■ What to produce: Your job with the data below: print everything from the line that holds "Yes! Open the" down to the line that holds "# Tutorials", ends included, exactly, and nothing else.

■ Exercise data:
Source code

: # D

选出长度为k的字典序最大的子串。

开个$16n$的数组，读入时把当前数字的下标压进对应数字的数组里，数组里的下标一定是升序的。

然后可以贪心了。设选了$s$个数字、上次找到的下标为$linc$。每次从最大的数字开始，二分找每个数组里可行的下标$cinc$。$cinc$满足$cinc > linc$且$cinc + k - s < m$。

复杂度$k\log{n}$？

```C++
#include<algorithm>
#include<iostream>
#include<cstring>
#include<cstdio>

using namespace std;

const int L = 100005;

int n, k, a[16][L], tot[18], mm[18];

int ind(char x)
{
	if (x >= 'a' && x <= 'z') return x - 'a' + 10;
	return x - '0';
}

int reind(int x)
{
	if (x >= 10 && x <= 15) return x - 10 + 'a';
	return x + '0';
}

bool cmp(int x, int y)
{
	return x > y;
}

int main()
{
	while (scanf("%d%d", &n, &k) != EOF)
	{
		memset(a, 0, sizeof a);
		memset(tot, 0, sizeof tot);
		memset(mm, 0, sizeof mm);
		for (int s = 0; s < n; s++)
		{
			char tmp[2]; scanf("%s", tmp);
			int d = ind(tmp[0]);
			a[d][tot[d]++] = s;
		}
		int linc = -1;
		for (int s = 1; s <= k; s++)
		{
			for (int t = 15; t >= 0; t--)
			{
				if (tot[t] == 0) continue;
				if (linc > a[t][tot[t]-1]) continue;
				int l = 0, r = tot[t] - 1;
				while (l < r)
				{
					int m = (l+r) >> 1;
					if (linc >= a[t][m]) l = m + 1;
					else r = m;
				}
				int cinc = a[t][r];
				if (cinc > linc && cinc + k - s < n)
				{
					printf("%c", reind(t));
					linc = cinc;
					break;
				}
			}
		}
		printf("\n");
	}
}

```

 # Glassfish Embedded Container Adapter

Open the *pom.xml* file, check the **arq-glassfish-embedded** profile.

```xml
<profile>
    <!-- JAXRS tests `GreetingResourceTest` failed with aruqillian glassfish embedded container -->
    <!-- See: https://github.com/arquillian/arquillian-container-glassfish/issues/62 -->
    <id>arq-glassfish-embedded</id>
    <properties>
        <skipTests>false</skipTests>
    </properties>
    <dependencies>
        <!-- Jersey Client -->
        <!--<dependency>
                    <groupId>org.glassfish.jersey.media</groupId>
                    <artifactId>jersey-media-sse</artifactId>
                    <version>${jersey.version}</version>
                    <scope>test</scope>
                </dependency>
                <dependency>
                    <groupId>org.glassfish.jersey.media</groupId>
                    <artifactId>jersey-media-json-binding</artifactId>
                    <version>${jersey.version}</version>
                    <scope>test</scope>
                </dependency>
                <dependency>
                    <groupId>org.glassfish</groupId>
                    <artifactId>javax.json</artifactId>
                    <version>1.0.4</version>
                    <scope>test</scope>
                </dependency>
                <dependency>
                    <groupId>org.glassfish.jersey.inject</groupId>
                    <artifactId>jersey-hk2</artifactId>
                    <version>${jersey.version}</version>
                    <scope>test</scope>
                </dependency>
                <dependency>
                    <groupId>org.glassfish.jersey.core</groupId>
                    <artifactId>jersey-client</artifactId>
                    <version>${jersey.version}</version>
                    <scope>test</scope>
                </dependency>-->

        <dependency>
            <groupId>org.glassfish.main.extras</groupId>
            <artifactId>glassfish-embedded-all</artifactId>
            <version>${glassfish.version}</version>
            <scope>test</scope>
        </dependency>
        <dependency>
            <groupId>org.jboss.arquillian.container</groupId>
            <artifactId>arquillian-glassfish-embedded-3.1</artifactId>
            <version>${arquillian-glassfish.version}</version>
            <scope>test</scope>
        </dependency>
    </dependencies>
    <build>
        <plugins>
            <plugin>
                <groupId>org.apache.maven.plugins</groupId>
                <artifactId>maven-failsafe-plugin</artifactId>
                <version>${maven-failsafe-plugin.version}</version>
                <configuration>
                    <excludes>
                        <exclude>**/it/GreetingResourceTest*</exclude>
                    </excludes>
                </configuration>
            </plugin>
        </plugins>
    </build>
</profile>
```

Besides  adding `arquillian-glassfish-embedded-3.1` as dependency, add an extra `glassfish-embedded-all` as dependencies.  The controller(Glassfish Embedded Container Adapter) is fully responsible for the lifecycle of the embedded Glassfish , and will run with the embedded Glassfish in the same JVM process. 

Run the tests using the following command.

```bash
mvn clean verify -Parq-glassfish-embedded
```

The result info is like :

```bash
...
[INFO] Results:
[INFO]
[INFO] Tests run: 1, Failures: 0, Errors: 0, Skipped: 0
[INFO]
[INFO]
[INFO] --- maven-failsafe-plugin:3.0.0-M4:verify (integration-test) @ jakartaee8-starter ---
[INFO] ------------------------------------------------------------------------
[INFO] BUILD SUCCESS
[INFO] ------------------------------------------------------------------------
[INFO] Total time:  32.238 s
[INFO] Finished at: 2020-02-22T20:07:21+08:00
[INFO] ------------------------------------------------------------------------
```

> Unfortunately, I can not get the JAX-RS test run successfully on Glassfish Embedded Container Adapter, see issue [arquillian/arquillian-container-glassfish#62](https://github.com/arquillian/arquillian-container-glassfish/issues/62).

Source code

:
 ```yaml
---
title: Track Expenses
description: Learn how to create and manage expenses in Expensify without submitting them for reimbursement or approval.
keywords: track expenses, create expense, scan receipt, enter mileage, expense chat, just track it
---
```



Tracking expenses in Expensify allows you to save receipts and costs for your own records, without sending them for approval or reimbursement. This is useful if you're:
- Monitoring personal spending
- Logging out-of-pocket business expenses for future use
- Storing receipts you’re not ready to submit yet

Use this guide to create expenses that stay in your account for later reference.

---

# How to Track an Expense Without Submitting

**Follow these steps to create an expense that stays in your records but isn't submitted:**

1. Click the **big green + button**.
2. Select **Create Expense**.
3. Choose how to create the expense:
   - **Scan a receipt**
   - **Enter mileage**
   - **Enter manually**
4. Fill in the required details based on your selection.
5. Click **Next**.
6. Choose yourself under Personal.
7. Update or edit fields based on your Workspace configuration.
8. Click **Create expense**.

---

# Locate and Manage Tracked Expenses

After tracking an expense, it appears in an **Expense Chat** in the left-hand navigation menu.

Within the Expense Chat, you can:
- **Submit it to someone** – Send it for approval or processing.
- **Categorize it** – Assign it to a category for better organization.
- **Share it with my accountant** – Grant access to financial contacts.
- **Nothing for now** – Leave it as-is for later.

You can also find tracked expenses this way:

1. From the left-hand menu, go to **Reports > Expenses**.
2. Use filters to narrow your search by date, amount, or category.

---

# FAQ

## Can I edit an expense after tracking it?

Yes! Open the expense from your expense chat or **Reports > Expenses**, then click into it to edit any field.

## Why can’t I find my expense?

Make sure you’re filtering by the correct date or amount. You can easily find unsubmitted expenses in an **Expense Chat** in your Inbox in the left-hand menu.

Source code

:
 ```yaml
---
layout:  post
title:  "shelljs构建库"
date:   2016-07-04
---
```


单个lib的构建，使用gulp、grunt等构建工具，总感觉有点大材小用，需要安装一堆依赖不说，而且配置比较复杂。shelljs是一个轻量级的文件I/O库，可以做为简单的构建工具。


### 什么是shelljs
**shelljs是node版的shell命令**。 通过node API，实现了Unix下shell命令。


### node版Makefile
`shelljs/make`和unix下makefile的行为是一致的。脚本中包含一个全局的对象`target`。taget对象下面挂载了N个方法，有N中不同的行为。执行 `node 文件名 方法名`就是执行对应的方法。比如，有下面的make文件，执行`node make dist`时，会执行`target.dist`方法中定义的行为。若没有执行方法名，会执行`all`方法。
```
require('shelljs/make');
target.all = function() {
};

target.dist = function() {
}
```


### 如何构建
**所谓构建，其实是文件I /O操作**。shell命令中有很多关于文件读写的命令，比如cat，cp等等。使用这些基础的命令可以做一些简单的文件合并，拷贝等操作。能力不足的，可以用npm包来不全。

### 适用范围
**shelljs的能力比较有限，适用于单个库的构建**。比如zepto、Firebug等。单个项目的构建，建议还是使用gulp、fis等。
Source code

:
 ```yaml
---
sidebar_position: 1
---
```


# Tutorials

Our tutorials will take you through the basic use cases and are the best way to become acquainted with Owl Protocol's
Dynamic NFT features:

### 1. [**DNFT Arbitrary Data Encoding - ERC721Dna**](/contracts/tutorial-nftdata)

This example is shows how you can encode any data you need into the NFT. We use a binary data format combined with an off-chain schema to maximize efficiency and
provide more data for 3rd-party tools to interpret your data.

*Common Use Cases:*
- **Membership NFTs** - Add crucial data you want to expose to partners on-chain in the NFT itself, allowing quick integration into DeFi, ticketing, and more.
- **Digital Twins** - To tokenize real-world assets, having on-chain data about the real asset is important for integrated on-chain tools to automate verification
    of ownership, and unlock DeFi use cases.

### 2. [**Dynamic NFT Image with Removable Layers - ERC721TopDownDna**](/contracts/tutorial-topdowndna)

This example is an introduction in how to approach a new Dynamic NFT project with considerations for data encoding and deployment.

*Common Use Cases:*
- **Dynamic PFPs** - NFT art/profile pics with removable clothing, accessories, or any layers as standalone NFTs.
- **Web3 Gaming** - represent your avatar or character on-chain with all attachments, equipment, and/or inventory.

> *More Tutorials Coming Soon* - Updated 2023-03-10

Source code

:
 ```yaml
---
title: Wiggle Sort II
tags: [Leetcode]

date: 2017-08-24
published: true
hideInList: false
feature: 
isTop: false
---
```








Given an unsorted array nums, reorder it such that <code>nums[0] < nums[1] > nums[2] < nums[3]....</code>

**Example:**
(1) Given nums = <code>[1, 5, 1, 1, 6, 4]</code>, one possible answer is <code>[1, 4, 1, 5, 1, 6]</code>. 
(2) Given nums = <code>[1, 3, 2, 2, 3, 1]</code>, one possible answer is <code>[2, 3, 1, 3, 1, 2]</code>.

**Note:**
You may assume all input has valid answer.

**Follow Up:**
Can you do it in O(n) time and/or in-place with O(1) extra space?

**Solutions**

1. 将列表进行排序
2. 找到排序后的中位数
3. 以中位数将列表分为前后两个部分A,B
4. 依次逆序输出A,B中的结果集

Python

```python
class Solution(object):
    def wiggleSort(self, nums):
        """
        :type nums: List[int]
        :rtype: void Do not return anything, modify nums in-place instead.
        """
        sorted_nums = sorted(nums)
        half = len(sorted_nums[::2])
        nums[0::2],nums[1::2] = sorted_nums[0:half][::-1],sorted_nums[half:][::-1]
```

■ Worked solution:
Yes! Open the expense from your expense chat or **Reports > Expenses**, then click into it to edit any field.

## Why can’t I find my expense?

Make sure you’re filtering by the correct date or amount. You can easily find unsubmitted expenses in an **Expense Chat** in your Inbox in the left-hand menu.

Source code

:
 ```yaml
---
layout:  post
title:  "shelljs构建库"
date:   2016-07-04
---
```


单个lib的构建，使用gulp、grunt等构建工具，总感觉有点大材小用，需要安装一堆依赖不说，而且配置比较复杂。shelljs是一个轻量级的文件I/O库，可以做为简单的构建工具。


### 什么是shelljs
**shelljs是node版的shell命令**。 通过node API，实现了Unix下shell命令。


### node版Makefile
`shelljs/make`和unix下makefile的行为是一致的。脚本中包含一个全局的对象`target`。taget对象下面挂载了N个方法，有N中不同的行为。执行 `node 文件名 方法名`就是执行对应的方法。比如，有下面的make文件，执行`node make dist`时，会执行`target.dist`方法中定义的行为。若没有执行方法名，会执行`all`方法。
```
require('shelljs/make');
target.all = function() {
};

target.dist = function() {
}
```


### 如何构建
**所谓构建，其实是文件I /O操作**。shell命令中有很多关于文件读写的命令，比如cat，cp等等。使用这些基础的命令可以做一些简单的文件合并，拷贝等操作。能力不足的，可以用npm包来不全。

### 适用范围
**shelljs的能力比较有限，适用于单个库的构建**。比如zepto、Firebug等。单个项目的构建，建议还是使用gulp、fis等。
Source code

:
 ```yaml
---
sidebar_position: 1
---
```


# Tutorials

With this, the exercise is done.